Trickless Bear (2025)
- Eunjung Son
- Oct 2
- 2 min read
Wood, steel, motor, synthetic fur, buttons, foam, cotton
The teddy that once danced for audiences is now hunched and breathing. Inside its body, a mechanism makes the back rise and fall with the rhythm of mechanical breath. At this scale, viewers circle nervously, wondering if there is someone inside.
Despite its size, its slouched position makes the bear appear vulnerable. To call something cute usually implies superiority—a power dynamic that in this case transforms into protectiveness rather than control. This rare inversion of power invites tenderness not only toward Teddy, but toward ourselves and each other. You may be prompted to hug the bear, but cannot. Perhaps, instead, you hug a fellow human.
The bear sighs as though the ground might give way.

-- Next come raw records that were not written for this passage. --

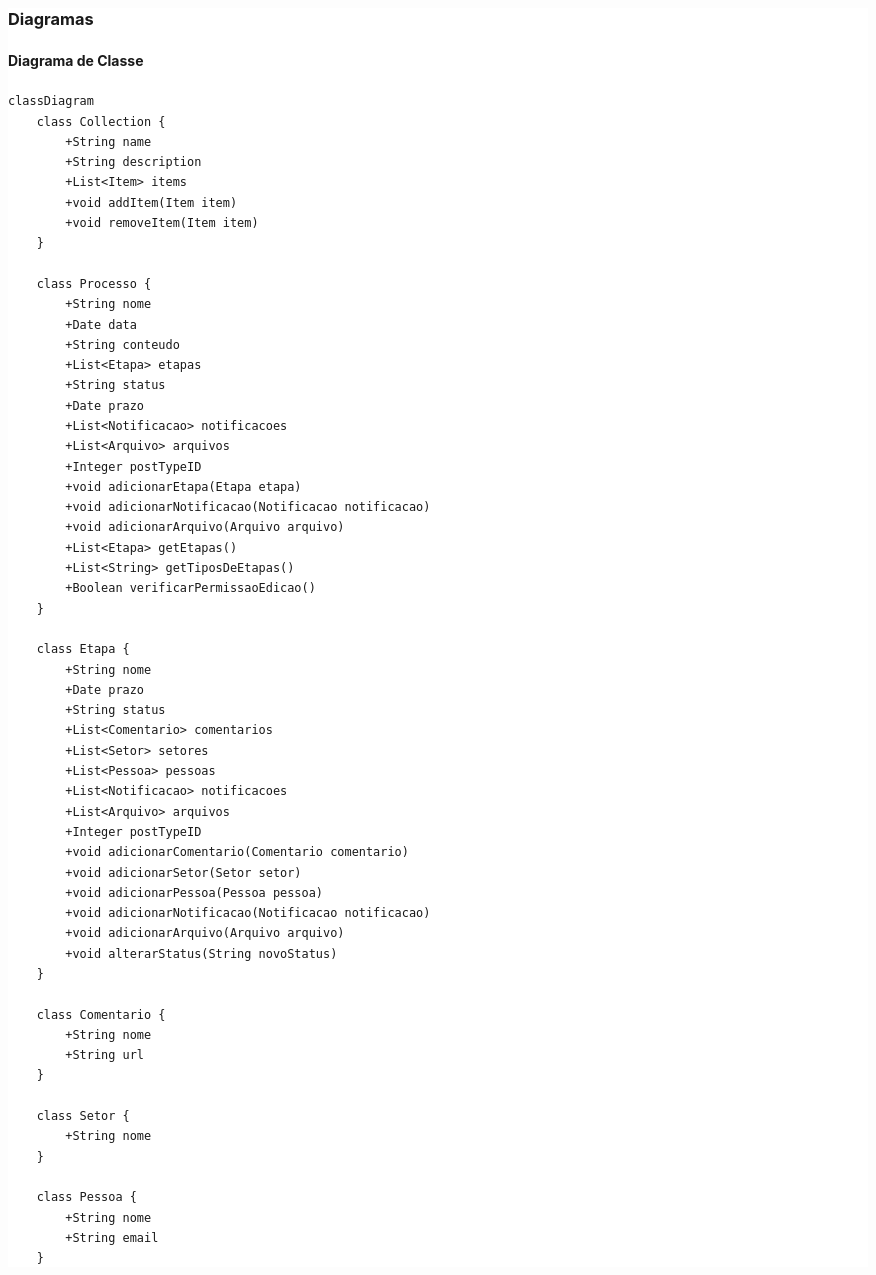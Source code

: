 
### Diagramas

#### Diagrama de Classe

```mermaid
classDiagram
    class Collection {
        +String name
        +String description
        +List<Item> items
        +void addItem(Item item)
        +void removeItem(Item item)
    }

    class Processo {
        +String nome
        +Date data
        +String conteudo
        +List<Etapa> etapas
        +String status
        +Date prazo
        +List<Notificacao> notificacoes
        +List<Arquivo> arquivos
        +Integer postTypeID
        +void adicionarEtapa(Etapa etapa)
        +void adicionarNotificacao(Notificacao notificacao)
        +void adicionarArquivo(Arquivo arquivo)
        +List<Etapa> getEtapas()
        +List<String> getTiposDeEtapas()
        +Boolean verificarPermissaoEdicao()
    }

    class Etapa {
        +String nome
        +Date prazo
        +String status
        +List<Comentario> comentarios
        +List<Setor> setores
        +List<Pessoa> pessoas
        +List<Notificacao> notificacoes
        +List<Arquivo> arquivos
        +Integer postTypeID
        +void adicionarComentario(Comentario comentario)
        +void adicionarSetor(Setor setor)
        +void adicionarPessoa(Pessoa pessoa)
        +void adicionarNotificacao(Notificacao notificacao)
        +void adicionarArquivo(Arquivo arquivo)
        +void alterarStatus(String novoStatus)
    }

    class Comentario {
        +String nome
        +String url
    }

    class Setor {
        +String nome
    }

    class Pessoa {
        +String nome
        +String email
    }
```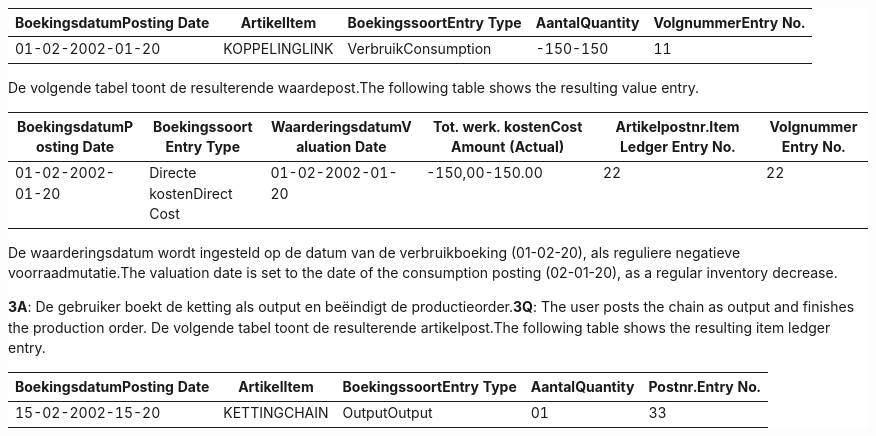 |<span data-ttu-id="6fdb3-157">Boekingsdatum</span><span class="sxs-lookup"><span data-stu-id="6fdb3-157">Posting Date</span></span>|<span data-ttu-id="6fdb3-158">Artikel</span><span class="sxs-lookup"><span data-stu-id="6fdb3-158">Item</span></span>|<span data-ttu-id="6fdb3-159">Boekingssoort</span><span class="sxs-lookup"><span data-stu-id="6fdb3-159">Entry Type</span></span>|<span data-ttu-id="6fdb3-160">Aantal</span><span class="sxs-lookup"><span data-stu-id="6fdb3-160">Quantity</span></span>|<span data-ttu-id="6fdb3-161">Volgnummer</span><span class="sxs-lookup"><span data-stu-id="6fdb3-161">Entry No.</span></span>|  
|------------------|----------|----------------|--------------|---------------|  
|<span data-ttu-id="6fdb3-162">01-02-20</span><span class="sxs-lookup"><span data-stu-id="6fdb3-162">02-01-20</span></span>|<span data-ttu-id="6fdb3-163">KOPPELING</span><span class="sxs-lookup"><span data-stu-id="6fdb3-163">LINK</span></span>|<span data-ttu-id="6fdb3-164">Verbruik</span><span class="sxs-lookup"><span data-stu-id="6fdb3-164">Consumption</span></span>|<span data-ttu-id="6fdb3-165">-150</span><span class="sxs-lookup"><span data-stu-id="6fdb3-165">-150</span></span>|<span data-ttu-id="6fdb3-166">1</span><span class="sxs-lookup"><span data-stu-id="6fdb3-166">1</span></span>|  

<span data-ttu-id="6fdb3-167">De volgende tabel toont de resulterende waardepost.</span><span class="sxs-lookup"><span data-stu-id="6fdb3-167">The following table shows the resulting value entry.</span></span>  

|<span data-ttu-id="6fdb3-168">Boekingsdatum</span><span class="sxs-lookup"><span data-stu-id="6fdb3-168">Posting Date</span></span>|<span data-ttu-id="6fdb3-169">Boekingssoort</span><span class="sxs-lookup"><span data-stu-id="6fdb3-169">Entry Type</span></span>|<span data-ttu-id="6fdb3-170">Waarderingsdatum</span><span class="sxs-lookup"><span data-stu-id="6fdb3-170">Valuation Date</span></span>|<span data-ttu-id="6fdb3-171">Tot. werk. kosten</span><span class="sxs-lookup"><span data-stu-id="6fdb3-171">Cost Amount (Actual)</span></span>|<span data-ttu-id="6fdb3-172">Artikelpostnr.</span><span class="sxs-lookup"><span data-stu-id="6fdb3-172">Item Ledger Entry No.</span></span>|<span data-ttu-id="6fdb3-173">Volgnummer</span><span class="sxs-lookup"><span data-stu-id="6fdb3-173">Entry No.</span></span>|  
|------------------|----------------|--------------------|----------------------------|---------------------------|---------------|  
|<span data-ttu-id="6fdb3-174">01-02-20</span><span class="sxs-lookup"><span data-stu-id="6fdb3-174">02-01-20</span></span>|<span data-ttu-id="6fdb3-175">Directe kosten</span><span class="sxs-lookup"><span data-stu-id="6fdb3-175">Direct Cost</span></span>|<span data-ttu-id="6fdb3-176">01-02-20</span><span class="sxs-lookup"><span data-stu-id="6fdb3-176">02-01-20</span></span>|<span data-ttu-id="6fdb3-177">-150,00</span><span class="sxs-lookup"><span data-stu-id="6fdb3-177">-150.00</span></span>|<span data-ttu-id="6fdb3-178">2</span><span class="sxs-lookup"><span data-stu-id="6fdb3-178">2</span></span>|<span data-ttu-id="6fdb3-179">2</span><span class="sxs-lookup"><span data-stu-id="6fdb3-179">2</span></span>|  

<span data-ttu-id="6fdb3-180">De waarderingsdatum wordt ingesteld op de datum van de verbruikboeking (01-02-20), als reguliere negatieve voorraadmutatie.</span><span class="sxs-lookup"><span data-stu-id="6fdb3-180">The valuation date is set to the date of the consumption posting (02-01-20), as a regular inventory decrease.</span></span>  

<span data-ttu-id="6fdb3-181">**3A**: De gebruiker boekt de ketting als output en beëindigt de productieorder.</span><span class="sxs-lookup"><span data-stu-id="6fdb3-181">**3Q**: The user posts the chain as output and finishes the production order.</span></span> <span data-ttu-id="6fdb3-182">De volgende tabel toont de resulterende artikelpost.</span><span class="sxs-lookup"><span data-stu-id="6fdb3-182">The following table shows the resulting item ledger entry.</span></span>  

|<span data-ttu-id="6fdb3-183">Boekingsdatum</span><span class="sxs-lookup"><span data-stu-id="6fdb3-183">Posting Date</span></span>|<span data-ttu-id="6fdb3-184">Artikel</span><span class="sxs-lookup"><span data-stu-id="6fdb3-184">Item</span></span>|<span data-ttu-id="6fdb3-185">Boekingssoort</span><span class="sxs-lookup"><span data-stu-id="6fdb3-185">Entry Type</span></span>|<span data-ttu-id="6fdb3-186">Aantal</span><span class="sxs-lookup"><span data-stu-id="6fdb3-186">Quantity</span></span>|<span data-ttu-id="6fdb3-187">Postnr.</span><span class="sxs-lookup"><span data-stu-id="6fdb3-187">Entry No.</span></span>|  
|------------------|----------|----------------|--------------|---------------|  
|<span data-ttu-id="6fdb3-188">15-02-20</span><span class="sxs-lookup"><span data-stu-id="6fdb3-188">02-15-20</span></span>|<span data-ttu-id="6fdb3-189">KETTING</span><span class="sxs-lookup"><span data-stu-id="6fdb3-189">CHAIN</span></span>|<span data-ttu-id="6fdb3-190">Output</span><span class="sxs-lookup"><span data-stu-id="6fdb3-190">Output</span></span>|<span data-ttu-id="6fdb3-191">0</span><span class="sxs-lookup"><span data-stu-id="6fdb3-191">1</span></span>|<span data-ttu-id="6fdb3-192">3</span><span class="sxs-lookup"><span data-stu-id="6fdb3-192">3</span></span>|  
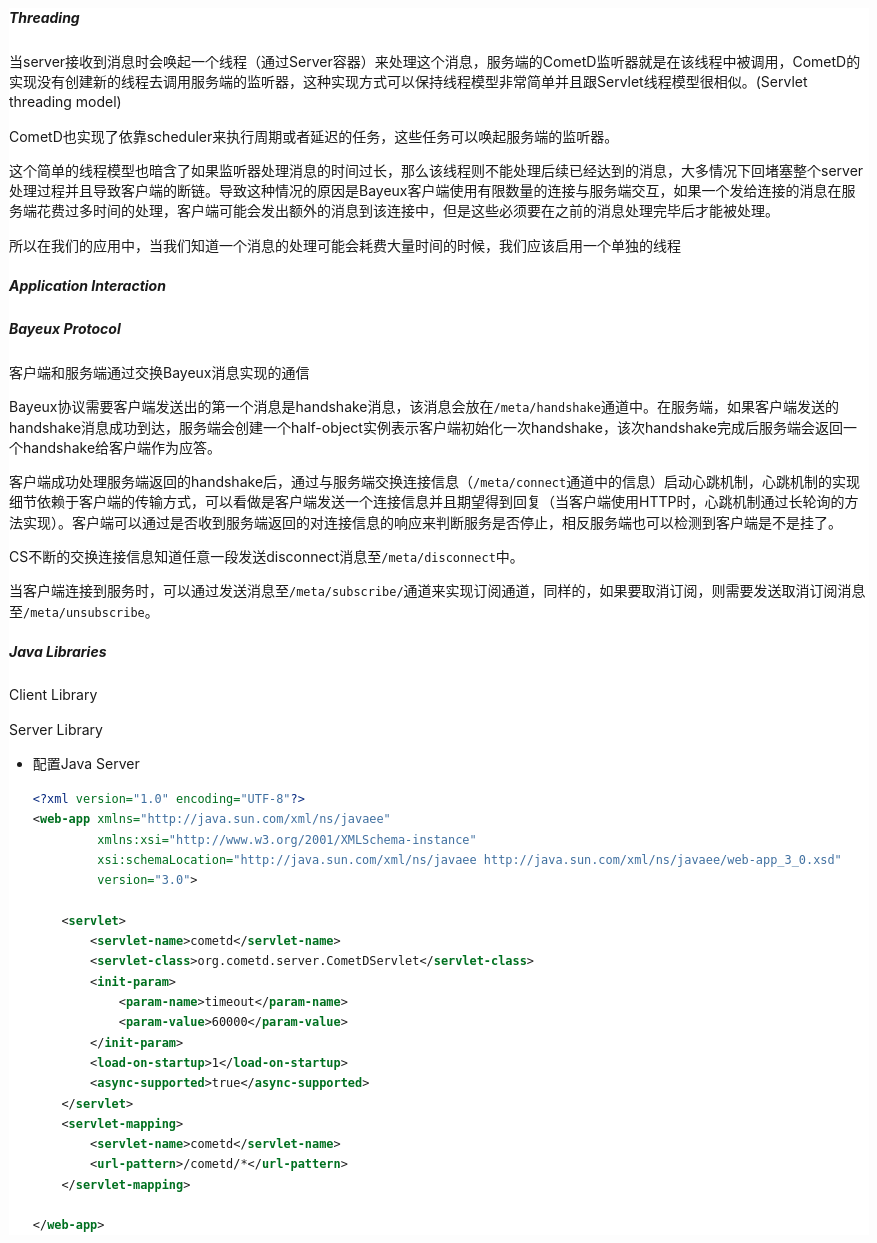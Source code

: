 ##### Threading

当server接收到消息时会唤起一个线程（通过Server容器）来处理这个消息，服务端的CometD监听器就是在该线程中被调用，CometD的实现没有创建新的线程去调用服务端的监听器，这种实现方式可以保持线程模型非常简单并且跟Servlet线程模型很相似。(Servlet threading model)

CometD也实现了依靠scheduler来执行周期或者延迟的任务，这些任务可以唤起服务端的监听器。

这个简单的线程模型也暗含了如果监听器处理消息的时间过长，那么该线程则不能处理后续已经达到的消息，大多情况下回堵塞整个server处理过程并且导致客户端的断链。导致这种情况的原因是Bayeux客户端使用有限数量的连接与服务端交互，如果一个发给连接的消息在服务端花费过多时间的处理，客户端可能会发出额外的消息到该连接中，但是这些必须要在之前的消息处理完毕后才能被处理。

所以在我们的应用中，当我们知道一个消息的处理可能会耗费大量时间的时候，我们应该启用一个单独的线程

##### Application Interaction



##### Bayeux Protocol

客户端和服务端通过交换Bayeux消息实现的通信

Bayeux协议需要客户端发送出的第一个消息是handshake消息，该消息会放在`/meta/handshake`通道中。在服务端，如果客户端发送的handshake消息成功到达，服务端会创建一个half-object实例表示客户端初始化一次handshake，该次handshake完成后服务端会返回一个handshake给客户端作为应答。

客户端成功处理服务端返回的handshake后，通过与服务端交换连接信息（`/meta/connect`通道中的信息）启动心跳机制，心跳机制的实现细节依赖于客户端的传输方式，可以看做是客户端发送一个连接信息并且期望得到回复（当客户端使用HTTP时，心跳机制通过长轮询的方法实现）。客户端可以通过是否收到服务端返回的对连接信息的响应来判断服务是否停止，相反服务端也可以检测到客户端是不是挂了。

CS不断的交换连接信息知道任意一段发送disconnect消息至`/meta/disconnect`中。

当客户端连接到服务时，可以通过发送消息至`/meta/subscribe/`通道来实现订阅通道，同样的，如果要取消订阅，则需要发送取消订阅消息至`/meta/unsubscribe`。

##### Java Libraries

Client Library

Server Library

- 配置Java Server

  ```xml
  <?xml version="1.0" encoding="UTF-8"?>
  <web-app xmlns="http://java.sun.com/xml/ns/javaee"
           xmlns:xsi="http://www.w3.org/2001/XMLSchema-instance"
           xsi:schemaLocation="http://java.sun.com/xml/ns/javaee http://java.sun.com/xml/ns/javaee/web-app_3_0.xsd"
           version="3.0">

      <servlet>
          <servlet-name>cometd</servlet-name>
          <servlet-class>org.cometd.server.CometDServlet</servlet-class>
          <init-param>
              <param-name>timeout</param-name>
              <param-value>60000</param-value>
          </init-param>
          <load-on-startup>1</load-on-startup>
          <async-supported>true</async-supported>
      </servlet>
      <servlet-mapping>
          <servlet-name>cometd</servlet-name>
          <url-pattern>/cometd/*</url-pattern>
      </servlet-mapping>

  </web-app>
  ```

It confesses that the stage is no longer fun. “Who am I dancing for, and for how much longer?” it wonders. Afraid it might drift into a deep sleep, I imagine preparing its favourites—salmon and honey. At once comic and melancholic, Trickless Bear stages fatigue as resistance, and rest as a radical act.
The work also sits within my ongoing interest in how machines might prompt human empathy. Alongside many others working with robotics, I use a technological body to ask what it means to be human: how we care, how we recognise vulnerability, how tenderness can be disarmed from power. But this approach also highlights a larger question. If technology can be used to invite care, why is it so often directed elsewhere—toward sex, killing, or the pursuit of immortality? The bear, in its breathing exhaustion, makes visible these choices. It is not technology itself that is the danger, but the human desires that direct it.